- _Required work_
Where does "regardless" appear in the data? Return each line that holds it.

- _Records supplied_
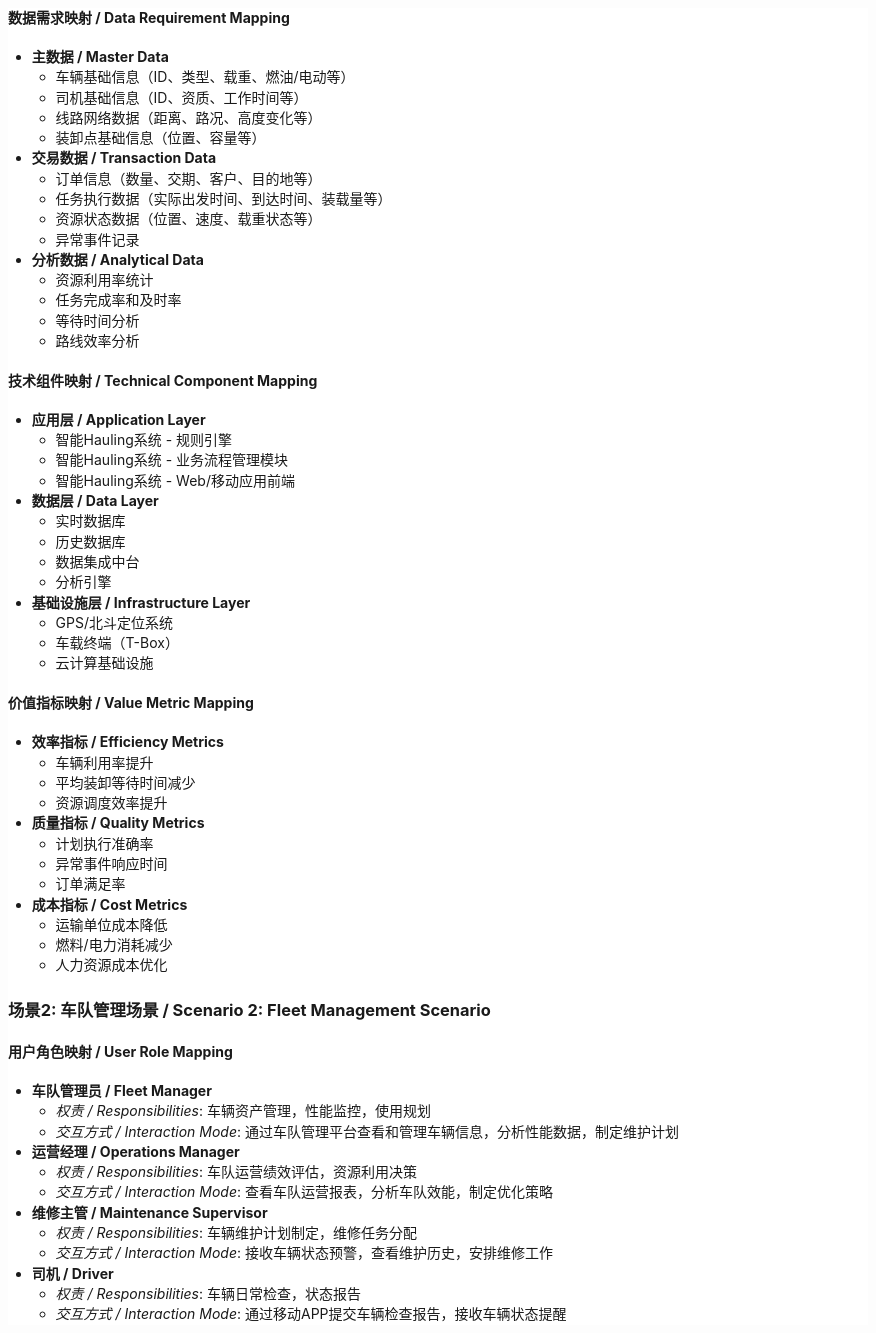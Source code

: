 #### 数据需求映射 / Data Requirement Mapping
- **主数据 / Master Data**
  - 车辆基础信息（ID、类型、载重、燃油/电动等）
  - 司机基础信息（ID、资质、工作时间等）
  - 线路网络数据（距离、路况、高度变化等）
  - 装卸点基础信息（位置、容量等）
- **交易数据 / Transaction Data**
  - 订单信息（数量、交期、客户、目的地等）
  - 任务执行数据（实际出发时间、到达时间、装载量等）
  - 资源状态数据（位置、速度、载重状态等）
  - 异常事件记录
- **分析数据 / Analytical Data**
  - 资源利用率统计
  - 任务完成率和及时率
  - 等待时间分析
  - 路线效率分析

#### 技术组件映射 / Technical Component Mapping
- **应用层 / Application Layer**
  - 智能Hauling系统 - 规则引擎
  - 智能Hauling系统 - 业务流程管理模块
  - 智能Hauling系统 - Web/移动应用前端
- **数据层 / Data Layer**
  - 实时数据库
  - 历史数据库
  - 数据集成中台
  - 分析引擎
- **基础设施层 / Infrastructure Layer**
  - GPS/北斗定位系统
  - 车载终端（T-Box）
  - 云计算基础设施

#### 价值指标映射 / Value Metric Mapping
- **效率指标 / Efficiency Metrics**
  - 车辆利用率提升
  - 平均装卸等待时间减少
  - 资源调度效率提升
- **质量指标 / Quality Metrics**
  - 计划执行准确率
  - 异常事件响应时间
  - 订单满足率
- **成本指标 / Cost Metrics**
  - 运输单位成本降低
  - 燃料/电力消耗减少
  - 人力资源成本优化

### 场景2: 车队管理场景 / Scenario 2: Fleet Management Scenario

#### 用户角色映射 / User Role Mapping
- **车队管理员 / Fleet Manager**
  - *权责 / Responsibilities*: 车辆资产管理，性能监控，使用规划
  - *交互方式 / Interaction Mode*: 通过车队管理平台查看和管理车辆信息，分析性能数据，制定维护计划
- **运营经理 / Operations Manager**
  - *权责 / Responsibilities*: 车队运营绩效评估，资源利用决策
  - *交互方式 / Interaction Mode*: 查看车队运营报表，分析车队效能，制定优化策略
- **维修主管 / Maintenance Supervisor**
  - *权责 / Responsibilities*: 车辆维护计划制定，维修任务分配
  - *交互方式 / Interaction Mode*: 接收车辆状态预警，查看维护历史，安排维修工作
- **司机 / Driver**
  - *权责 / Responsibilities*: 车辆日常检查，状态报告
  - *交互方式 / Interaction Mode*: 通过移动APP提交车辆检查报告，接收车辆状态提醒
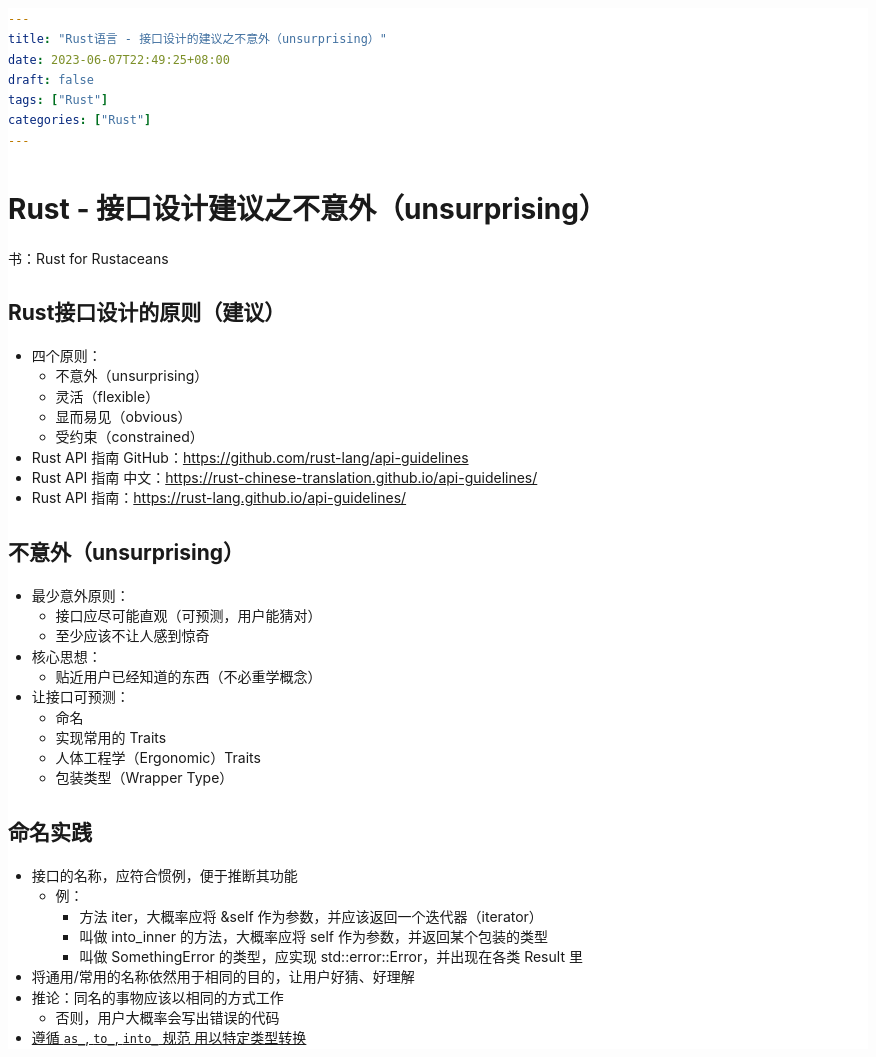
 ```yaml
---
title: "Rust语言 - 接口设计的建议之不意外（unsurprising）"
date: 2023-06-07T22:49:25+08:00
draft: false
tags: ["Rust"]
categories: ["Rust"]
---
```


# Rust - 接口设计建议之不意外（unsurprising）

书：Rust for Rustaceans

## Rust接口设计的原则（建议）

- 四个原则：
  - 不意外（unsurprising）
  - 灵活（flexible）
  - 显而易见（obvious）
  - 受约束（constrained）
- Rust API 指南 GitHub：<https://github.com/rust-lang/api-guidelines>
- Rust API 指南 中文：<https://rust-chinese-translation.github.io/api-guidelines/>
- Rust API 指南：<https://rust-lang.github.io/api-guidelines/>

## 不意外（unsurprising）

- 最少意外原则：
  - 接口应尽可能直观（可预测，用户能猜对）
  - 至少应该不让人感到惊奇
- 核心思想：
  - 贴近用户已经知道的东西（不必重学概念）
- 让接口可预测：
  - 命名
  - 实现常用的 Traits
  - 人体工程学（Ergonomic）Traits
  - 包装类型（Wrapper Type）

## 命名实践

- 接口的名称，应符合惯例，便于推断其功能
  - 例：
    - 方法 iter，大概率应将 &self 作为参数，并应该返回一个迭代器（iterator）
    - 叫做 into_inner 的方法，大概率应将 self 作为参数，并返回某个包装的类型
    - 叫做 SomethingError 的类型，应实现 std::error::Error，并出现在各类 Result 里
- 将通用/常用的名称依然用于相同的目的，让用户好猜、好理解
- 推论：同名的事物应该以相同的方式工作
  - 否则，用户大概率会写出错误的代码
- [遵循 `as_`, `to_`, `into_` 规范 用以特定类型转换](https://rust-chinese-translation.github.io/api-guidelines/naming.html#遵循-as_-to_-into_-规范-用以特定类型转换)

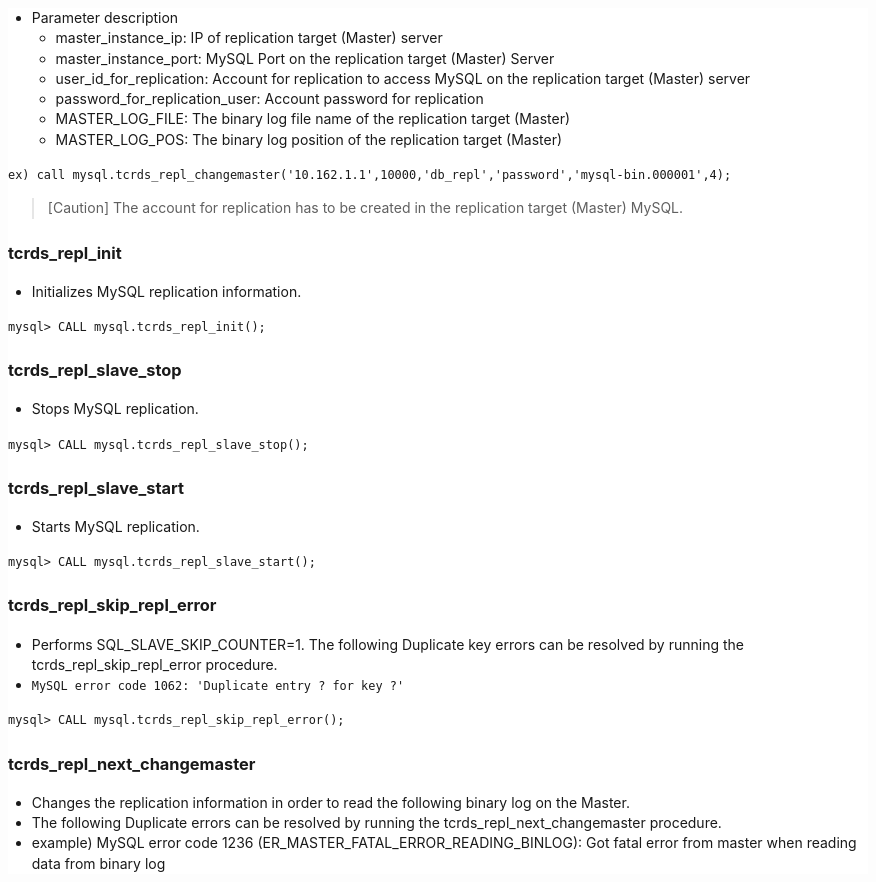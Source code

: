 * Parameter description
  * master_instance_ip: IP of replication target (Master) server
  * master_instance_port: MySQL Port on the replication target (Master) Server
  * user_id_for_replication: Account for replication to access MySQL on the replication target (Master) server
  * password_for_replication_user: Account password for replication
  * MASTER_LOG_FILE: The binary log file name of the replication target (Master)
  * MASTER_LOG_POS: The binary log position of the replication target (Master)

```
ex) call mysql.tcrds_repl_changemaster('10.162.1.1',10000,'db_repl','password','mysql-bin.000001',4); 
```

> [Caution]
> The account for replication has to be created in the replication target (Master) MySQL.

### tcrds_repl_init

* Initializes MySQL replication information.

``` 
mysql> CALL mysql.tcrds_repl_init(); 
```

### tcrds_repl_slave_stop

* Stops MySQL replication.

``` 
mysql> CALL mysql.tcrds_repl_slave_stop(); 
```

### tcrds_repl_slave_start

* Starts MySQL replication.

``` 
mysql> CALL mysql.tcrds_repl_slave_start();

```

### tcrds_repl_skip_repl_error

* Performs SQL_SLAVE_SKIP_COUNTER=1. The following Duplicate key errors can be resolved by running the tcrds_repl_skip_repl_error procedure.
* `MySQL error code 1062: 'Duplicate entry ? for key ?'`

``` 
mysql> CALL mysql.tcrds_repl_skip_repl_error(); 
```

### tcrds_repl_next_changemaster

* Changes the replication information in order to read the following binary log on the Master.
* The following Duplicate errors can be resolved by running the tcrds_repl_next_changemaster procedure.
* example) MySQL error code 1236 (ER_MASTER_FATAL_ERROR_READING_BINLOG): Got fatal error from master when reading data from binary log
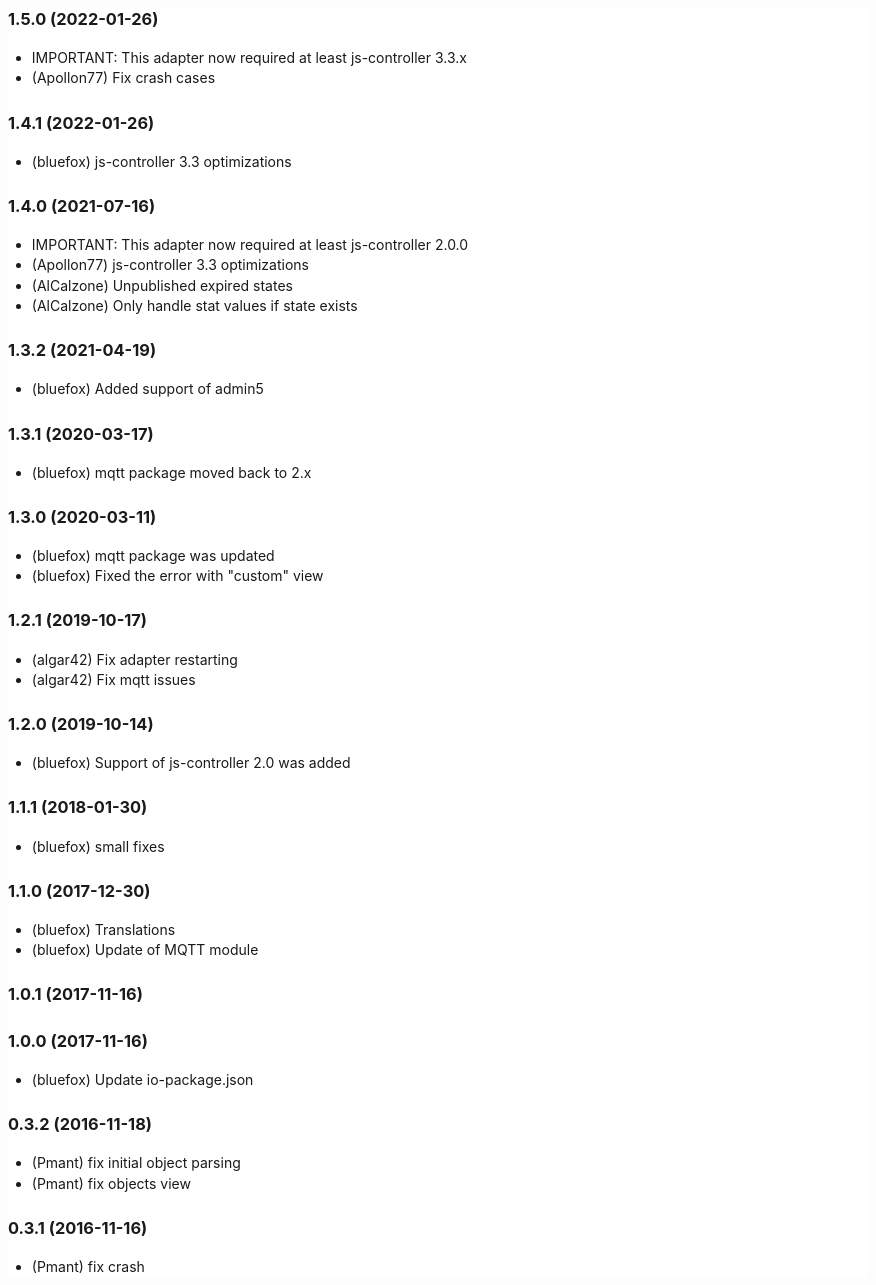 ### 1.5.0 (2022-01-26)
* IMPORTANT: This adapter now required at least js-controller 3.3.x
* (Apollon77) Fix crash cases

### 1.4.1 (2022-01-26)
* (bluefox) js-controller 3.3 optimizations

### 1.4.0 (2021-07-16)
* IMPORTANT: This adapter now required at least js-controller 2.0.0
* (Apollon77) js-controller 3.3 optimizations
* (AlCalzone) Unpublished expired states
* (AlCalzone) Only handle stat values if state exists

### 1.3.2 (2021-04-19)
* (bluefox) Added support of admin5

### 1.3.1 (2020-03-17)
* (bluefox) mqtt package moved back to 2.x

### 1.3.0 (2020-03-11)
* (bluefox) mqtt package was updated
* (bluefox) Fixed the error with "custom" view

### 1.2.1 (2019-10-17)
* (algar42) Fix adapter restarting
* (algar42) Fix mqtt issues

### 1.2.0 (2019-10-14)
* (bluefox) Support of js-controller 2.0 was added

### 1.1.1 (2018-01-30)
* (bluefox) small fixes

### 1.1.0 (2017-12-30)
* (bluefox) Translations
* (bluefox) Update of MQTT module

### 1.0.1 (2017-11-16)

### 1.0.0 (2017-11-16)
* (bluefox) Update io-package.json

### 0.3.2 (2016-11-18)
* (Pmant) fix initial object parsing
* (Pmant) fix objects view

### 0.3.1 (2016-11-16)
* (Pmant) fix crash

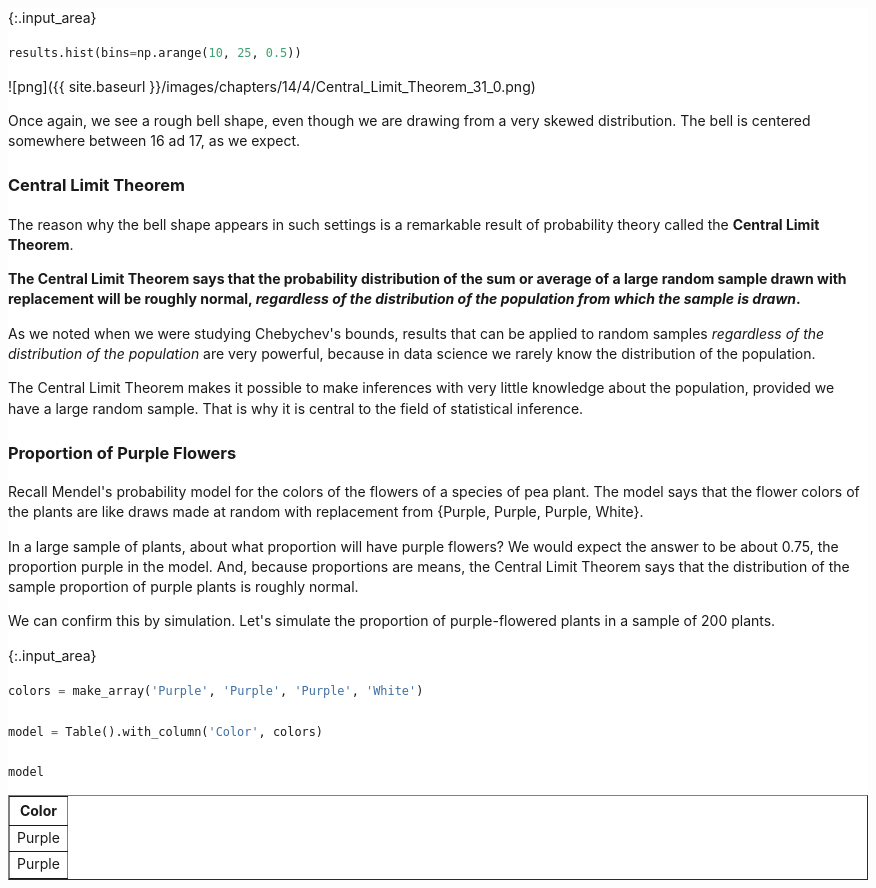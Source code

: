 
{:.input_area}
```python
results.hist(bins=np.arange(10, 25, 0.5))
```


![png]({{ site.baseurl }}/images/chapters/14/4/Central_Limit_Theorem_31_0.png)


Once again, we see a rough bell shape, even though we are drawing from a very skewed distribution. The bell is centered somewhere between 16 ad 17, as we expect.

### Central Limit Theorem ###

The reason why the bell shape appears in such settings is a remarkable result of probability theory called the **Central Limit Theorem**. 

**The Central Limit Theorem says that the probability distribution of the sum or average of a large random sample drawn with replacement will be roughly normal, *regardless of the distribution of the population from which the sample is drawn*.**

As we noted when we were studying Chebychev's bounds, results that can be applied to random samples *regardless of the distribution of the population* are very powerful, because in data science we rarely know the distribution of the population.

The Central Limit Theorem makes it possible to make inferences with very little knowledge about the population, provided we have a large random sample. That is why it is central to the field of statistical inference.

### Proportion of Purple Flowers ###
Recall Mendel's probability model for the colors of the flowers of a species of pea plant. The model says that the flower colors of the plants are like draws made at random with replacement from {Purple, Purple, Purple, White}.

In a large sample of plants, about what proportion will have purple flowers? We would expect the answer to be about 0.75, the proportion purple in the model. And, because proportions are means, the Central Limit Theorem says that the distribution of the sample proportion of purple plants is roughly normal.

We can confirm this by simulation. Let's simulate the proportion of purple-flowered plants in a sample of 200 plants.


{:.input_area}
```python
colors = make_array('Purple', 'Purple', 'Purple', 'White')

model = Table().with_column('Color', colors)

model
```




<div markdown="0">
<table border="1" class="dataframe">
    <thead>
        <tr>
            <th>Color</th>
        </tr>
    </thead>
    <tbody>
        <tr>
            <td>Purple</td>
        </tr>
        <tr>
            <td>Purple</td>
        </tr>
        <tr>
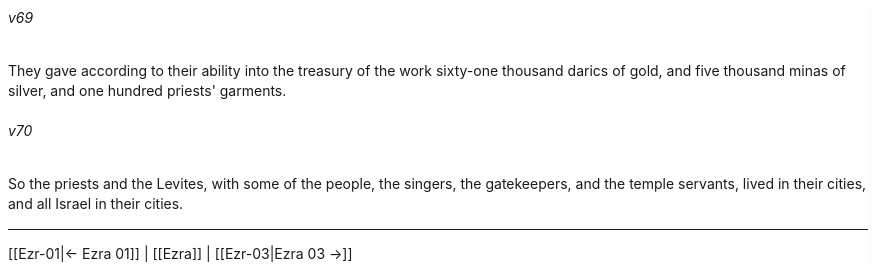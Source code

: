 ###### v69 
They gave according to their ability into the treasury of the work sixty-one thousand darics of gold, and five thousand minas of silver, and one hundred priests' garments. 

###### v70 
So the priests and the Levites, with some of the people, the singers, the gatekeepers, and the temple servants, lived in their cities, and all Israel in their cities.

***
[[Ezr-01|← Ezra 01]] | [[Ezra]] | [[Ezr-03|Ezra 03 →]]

- _Task answer_
**The Central Limit Theorem says that the probability distribution of the sum or average of a large random sample drawn with replacement will be roughly normal, *regardless of the distribution of the population from which the sample is drawn*.**
As we noted when we were studying Chebychev's bounds, results that can be applied to random samples *regardless of the distribution of the population* are very powerful, because in data science we rarely know the distribution of the population.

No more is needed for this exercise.